[WHAT YOU ARE ASKED TO DO] Please give the data again in full, exactly as it reads.

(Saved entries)
*** Begin section ***
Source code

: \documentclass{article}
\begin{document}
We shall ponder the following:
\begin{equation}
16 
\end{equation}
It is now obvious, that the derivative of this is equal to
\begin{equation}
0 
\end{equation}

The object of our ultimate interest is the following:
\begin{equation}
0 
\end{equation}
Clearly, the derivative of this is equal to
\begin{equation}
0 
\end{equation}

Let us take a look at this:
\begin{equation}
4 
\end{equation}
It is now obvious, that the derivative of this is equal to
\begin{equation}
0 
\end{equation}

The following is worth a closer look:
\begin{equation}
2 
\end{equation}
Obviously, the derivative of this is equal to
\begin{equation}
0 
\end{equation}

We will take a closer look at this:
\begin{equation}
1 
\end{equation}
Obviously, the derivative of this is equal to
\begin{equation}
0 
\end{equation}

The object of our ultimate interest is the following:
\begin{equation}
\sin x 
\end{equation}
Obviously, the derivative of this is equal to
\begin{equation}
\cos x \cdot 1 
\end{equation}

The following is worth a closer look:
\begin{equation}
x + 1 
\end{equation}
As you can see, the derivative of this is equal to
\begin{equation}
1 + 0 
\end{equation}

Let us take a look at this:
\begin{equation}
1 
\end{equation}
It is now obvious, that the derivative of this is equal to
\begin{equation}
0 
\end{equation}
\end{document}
*** End section ***
[ANSWER]
Source code

: \documentclass{article}
\begin{document}
We shall ponder the following:
\begin{equation}
16 
\end{equation}
It is now obvious, that the derivative of this is equal to
\begin{equation}
0 
\end{equation}

The object of our ultimate interest is the following:
\begin{equation}
0 
\end{equation}
Clearly, the derivative of this is equal to
\begin{equation}
0 
\end{equation}

Let us take a look at this:
\begin{equation}
4 
\end{equation}
It is now obvious, that the derivative of this is equal to
\begin{equation}
0 
\end{equation}

The following is worth a closer look:
\begin{equation}
2 
\end{equation}
Obviously, the derivative of this is equal to
\begin{equation}
0 
\end{equation}

We will take a closer look at this:
\begin{equation}
1 
\end{equation}
Obviously, the derivative of this is equal to
\begin{equation}
0 
\end{equation}

The object of our ultimate interest is the following:
\begin{equation}
\sin x 
\end{equation}
Obviously, the derivative of this is equal to
\begin{equation}
\cos x \cdot 1 
\end{equation}

The following is worth a closer look:
\begin{equation}
x + 1 
\end{equation}
As you can see, the derivative of this is equal to
\begin{equation}
1 + 0 
\end{equation}

Let us take a look at this:
\begin{equation}
1 
\end{equation}
It is now obvious, that the derivative of this is equal to
\begin{equation}
0 
\end{equation}
\end{document}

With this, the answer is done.